- [TASK PROMPT]: Go through each line of the entries below and tally those containing the string "municipality"; give only the total.

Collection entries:
..............................
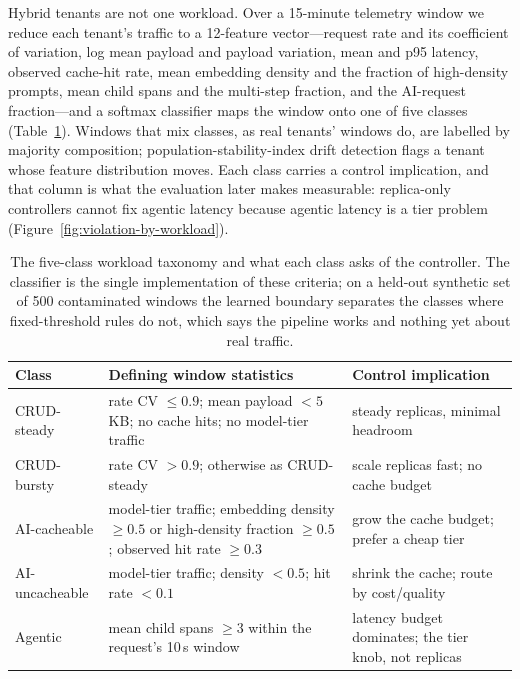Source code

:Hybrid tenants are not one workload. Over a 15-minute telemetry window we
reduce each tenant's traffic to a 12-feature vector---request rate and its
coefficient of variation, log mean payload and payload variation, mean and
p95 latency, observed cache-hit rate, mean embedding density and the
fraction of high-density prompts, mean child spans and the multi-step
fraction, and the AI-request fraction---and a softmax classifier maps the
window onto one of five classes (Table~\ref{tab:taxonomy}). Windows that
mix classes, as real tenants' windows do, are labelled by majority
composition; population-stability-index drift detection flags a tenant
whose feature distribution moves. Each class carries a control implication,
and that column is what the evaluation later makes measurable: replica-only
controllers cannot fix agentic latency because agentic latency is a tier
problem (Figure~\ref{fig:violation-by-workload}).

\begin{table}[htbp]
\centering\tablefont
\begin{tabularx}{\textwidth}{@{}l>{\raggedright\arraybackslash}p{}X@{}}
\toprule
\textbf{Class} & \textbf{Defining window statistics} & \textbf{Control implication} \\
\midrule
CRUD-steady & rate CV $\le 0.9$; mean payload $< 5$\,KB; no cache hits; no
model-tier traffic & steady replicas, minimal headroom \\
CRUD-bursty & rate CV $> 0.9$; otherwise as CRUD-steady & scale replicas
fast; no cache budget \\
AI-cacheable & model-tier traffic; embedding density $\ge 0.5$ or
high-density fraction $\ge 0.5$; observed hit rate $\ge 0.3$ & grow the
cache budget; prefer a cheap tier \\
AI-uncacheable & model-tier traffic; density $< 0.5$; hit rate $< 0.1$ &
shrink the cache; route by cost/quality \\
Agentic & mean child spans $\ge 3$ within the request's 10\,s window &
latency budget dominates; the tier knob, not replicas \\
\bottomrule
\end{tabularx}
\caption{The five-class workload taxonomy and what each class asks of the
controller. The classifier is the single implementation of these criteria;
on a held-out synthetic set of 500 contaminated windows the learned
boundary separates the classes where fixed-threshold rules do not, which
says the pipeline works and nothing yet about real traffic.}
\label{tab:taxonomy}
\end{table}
..............................
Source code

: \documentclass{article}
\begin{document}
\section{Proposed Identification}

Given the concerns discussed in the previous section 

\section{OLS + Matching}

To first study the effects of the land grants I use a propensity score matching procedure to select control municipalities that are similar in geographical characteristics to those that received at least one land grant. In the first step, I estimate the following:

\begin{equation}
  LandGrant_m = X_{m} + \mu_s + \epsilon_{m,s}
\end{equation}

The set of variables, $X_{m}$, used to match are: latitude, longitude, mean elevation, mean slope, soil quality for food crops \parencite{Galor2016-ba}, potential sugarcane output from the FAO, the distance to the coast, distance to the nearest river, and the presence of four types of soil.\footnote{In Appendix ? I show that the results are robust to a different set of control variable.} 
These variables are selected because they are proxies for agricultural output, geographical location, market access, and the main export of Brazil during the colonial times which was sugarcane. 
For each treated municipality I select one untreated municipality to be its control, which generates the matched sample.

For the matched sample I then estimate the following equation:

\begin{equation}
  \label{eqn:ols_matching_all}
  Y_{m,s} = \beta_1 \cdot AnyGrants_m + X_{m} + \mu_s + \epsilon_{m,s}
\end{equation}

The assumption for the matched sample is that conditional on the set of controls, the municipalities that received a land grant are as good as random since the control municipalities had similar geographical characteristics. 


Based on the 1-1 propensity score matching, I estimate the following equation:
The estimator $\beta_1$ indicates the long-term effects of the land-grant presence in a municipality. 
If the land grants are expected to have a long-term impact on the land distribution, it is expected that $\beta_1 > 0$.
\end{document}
..............................
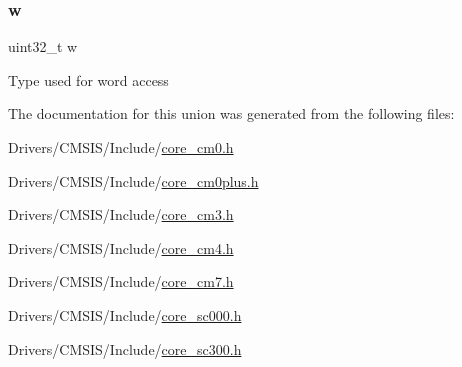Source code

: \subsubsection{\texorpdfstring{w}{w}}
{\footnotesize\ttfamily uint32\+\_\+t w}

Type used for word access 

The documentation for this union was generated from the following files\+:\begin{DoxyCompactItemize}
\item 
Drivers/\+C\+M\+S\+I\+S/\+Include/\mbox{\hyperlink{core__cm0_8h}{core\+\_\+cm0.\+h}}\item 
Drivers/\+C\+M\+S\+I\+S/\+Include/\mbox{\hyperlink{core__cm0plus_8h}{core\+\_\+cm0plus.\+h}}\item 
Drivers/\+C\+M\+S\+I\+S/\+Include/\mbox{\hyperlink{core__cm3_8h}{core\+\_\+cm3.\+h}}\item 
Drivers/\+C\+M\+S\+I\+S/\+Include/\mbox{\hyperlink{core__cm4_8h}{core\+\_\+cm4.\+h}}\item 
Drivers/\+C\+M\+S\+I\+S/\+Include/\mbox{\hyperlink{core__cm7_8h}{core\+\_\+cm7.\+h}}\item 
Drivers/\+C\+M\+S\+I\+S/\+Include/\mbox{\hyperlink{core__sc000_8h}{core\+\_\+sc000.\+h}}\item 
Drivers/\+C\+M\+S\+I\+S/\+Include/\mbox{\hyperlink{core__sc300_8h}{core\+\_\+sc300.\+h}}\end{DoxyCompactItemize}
..............................
- [RESPONSE TO THE EXERCISE]: 2